(Stored data entries)
-------
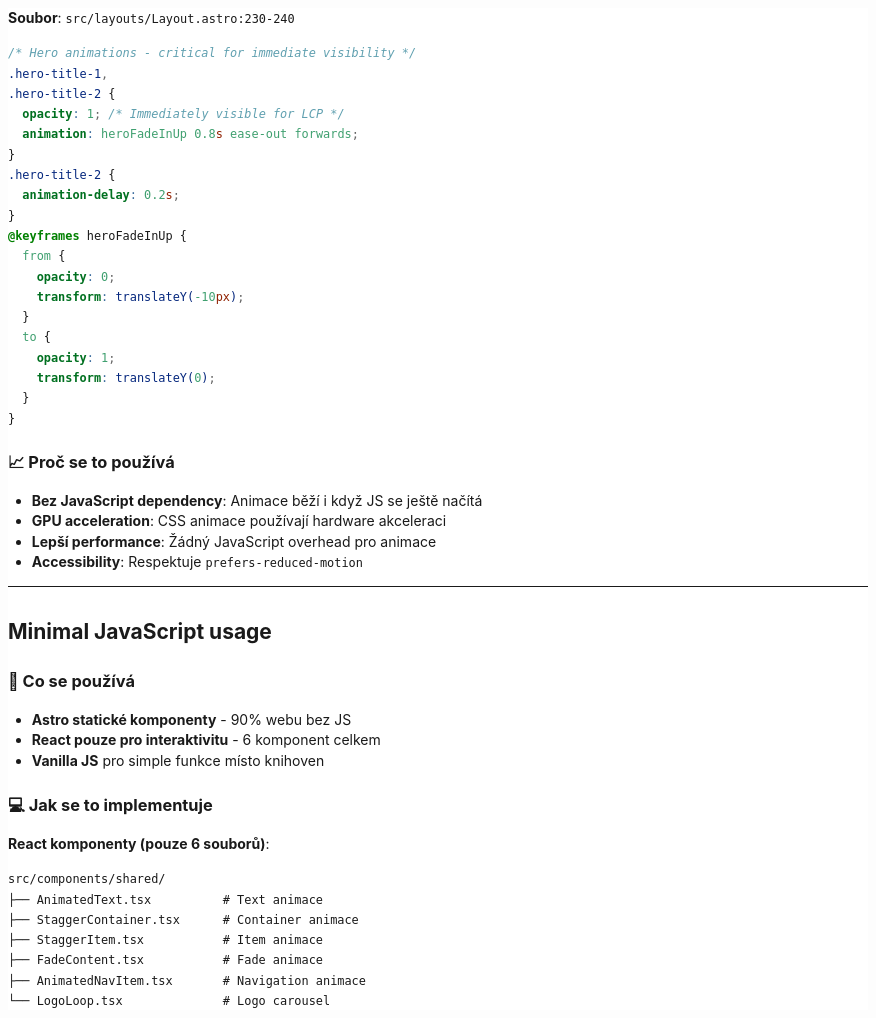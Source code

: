 **Soubor**: `src/layouts/Layout.astro:230-240`

```css
/* Hero animations - critical for immediate visibility */
.hero-title-1,
.hero-title-2 {
  opacity: 1; /* Immediately visible for LCP */
  animation: heroFadeInUp 0.8s ease-out forwards;
}
.hero-title-2 {
  animation-delay: 0.2s;
}
@keyframes heroFadeInUp {
  from {
    opacity: 0;
    transform: translateY(-10px);
  }
  to {
    opacity: 1;
    transform: translateY(0);
  }
}
```

### 📈 Proč se to používá

- **Bez JavaScript dependency**: Animace běží i když JS se ještě načítá
- **GPU acceleration**: CSS animace používají hardware akceleraci
- **Lepší performance**: Žádný JavaScript overhead pro animace
- **Accessibility**: Respektuje `prefers-reduced-motion`

---

## Minimal JavaScript usage

### 🎯 Co se používá

- **Astro statické komponenty** - 90% webu bez JS
- **React pouze pro interaktivitu** - 6 komponent celkem
- **Vanilla JS** pro simple funkce místo knihoven

### 💻 Jak se to implementuje

**React komponenty (pouze 6 souborů)**:

```
src/components/shared/
├── AnimatedText.tsx          # Text animace
├── StaggerContainer.tsx      # Container animace
├── StaggerItem.tsx           # Item animace
├── FadeContent.tsx           # Fade animace
├── AnimatedNavItem.tsx       # Navigation animace
└── LogoLoop.tsx              # Logo carousel
```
-------
→ Exercise goal
In the answer, include exactly the lines from the top of the entries through the line containing "- **Bez JavaScript", and nothing else, not even the pictures.

→ Answer space
Source code

: **Soubor**: `src/layouts/Layout.astro:230-240`

```css
/* Hero animations - critical for immediate visibility */
.hero-title-1,
.hero-title-2 {
  opacity: 1; /* Immediately visible for LCP */
  animation: heroFadeInUp 0.8s ease-out forwards;
}
.hero-title-2 {
  animation-delay: 0.2s;
}
@keyframes heroFadeInUp {
  from {
    opacity: 0;
    transform: translateY(-10px);
  }
  to {
    opacity: 1;
    transform: translateY(0);
  }
}
```

### 📈 Proč se to používá

- **Bez JavaScript dependency**: Animace běží i když JS se ještě načítá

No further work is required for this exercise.